Courts around the country continue to split over the scope of the absolute pollution exclusion. At least for policyholders in Indiana, it appears the question has been finally answered in favor of policyholders. A recent opinion from the Indiana Court of Appeals traces the history of courts’ interpretations of the absolute pollution exclusion over the last 14 years, and it’s clear that the exclusion is ambiguous. State Automobile Mut. Ins. Co. v. Flexdar, Inc., 2010 Ind. App. LEXIS 2170 (Nov. 22, 2010).
Opinions interpreting the exclusion break along two lines: (1) a broad interpretation that can seem limitless, and (2) a more narrow reading limited to traditional pollution. In Flexdar, the insured was faced with a traditional pollution situation.

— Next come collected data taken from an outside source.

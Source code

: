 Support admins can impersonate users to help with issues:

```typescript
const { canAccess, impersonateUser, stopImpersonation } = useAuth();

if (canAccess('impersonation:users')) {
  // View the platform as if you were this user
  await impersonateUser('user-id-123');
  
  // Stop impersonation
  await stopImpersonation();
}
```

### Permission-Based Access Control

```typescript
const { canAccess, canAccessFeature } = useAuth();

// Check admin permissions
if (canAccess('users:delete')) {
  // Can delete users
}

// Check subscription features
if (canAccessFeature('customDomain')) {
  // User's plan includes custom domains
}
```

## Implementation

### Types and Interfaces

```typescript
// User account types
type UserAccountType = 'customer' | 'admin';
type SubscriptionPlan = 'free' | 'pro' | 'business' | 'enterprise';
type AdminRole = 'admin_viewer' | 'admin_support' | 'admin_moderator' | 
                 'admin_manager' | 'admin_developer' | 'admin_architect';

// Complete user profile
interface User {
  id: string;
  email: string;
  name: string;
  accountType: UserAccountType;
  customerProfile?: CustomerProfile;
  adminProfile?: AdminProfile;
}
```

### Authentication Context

Its operations required the use of trichloroethylene (TCE). The used TCE, along with other waste, was collected in 55 gallon drums for subsequent disposal. As Flexdar wound down operations in 2003, investigators discovered possible leaks of TCE contaminating the groundwater and soil.
The Indiana Department of Environmental Management ordered Flexdar to conduct further studies of contamination, and warned that the company could be liable for cleanup costs. Flexdar submitted a claim to State Automobile for coverage under its CGL policies. Subsequently, State Automobile filed a declaratory judgment action to deny coverage based on the absolute pollution exclusion.
In a traditional pollution scenario, one would expect the insurer to have the upper hand in a coverage dispute, but the trial court found the exclusion ambiguous. In Indiana, there is a line of case law going back 14 years, repeatedly finding the absolute pollution exclusion ambiguous. On appeal, the court had little trouble dismissing State Automobile’s argument that the prior cases were distinguishable and limited to their facts.
In analyzing the trouble with the exclusion, the appellate court cited to a prior Indiana Supreme Court opinion that noted, “Clearly, [the pollution exclusion] clause cannot be read literally as it would negate virtually all coverage. For example, if a visitor slips on a grease spill then, since grease is a ‘chemical,’ there would be no insurance coverage.” Citing American States Insurance Co. v. Kiger, 662 N.E.2d 945, 948-49 (Ind. 1996).
This example demonstrates the problem with the exclusion as currently written, and why the broad application of it is extremely troubling to policyholders. Unfortunately, the broader interpretation is the law in many jurisdictions to the detriment of insureds.
In the end, the Indiana Court of Appeals held, “We conclude, pursuant to the last 14 years of precedent, that State Auto’s absolute pollution exclusion is ambiguous, must be construed in favor of the insured, and therefore will not operate to preclude coverage in connection with Flexdar’s TCE leakage.” It does not get any better for a policyholder than that kind of ruling when facing the denial of coverage based on the pollution exclusion found in most insurance policies. At least for those looking for coverage in Indiana, prospects are brighter when dealing with environmental situations of this sort.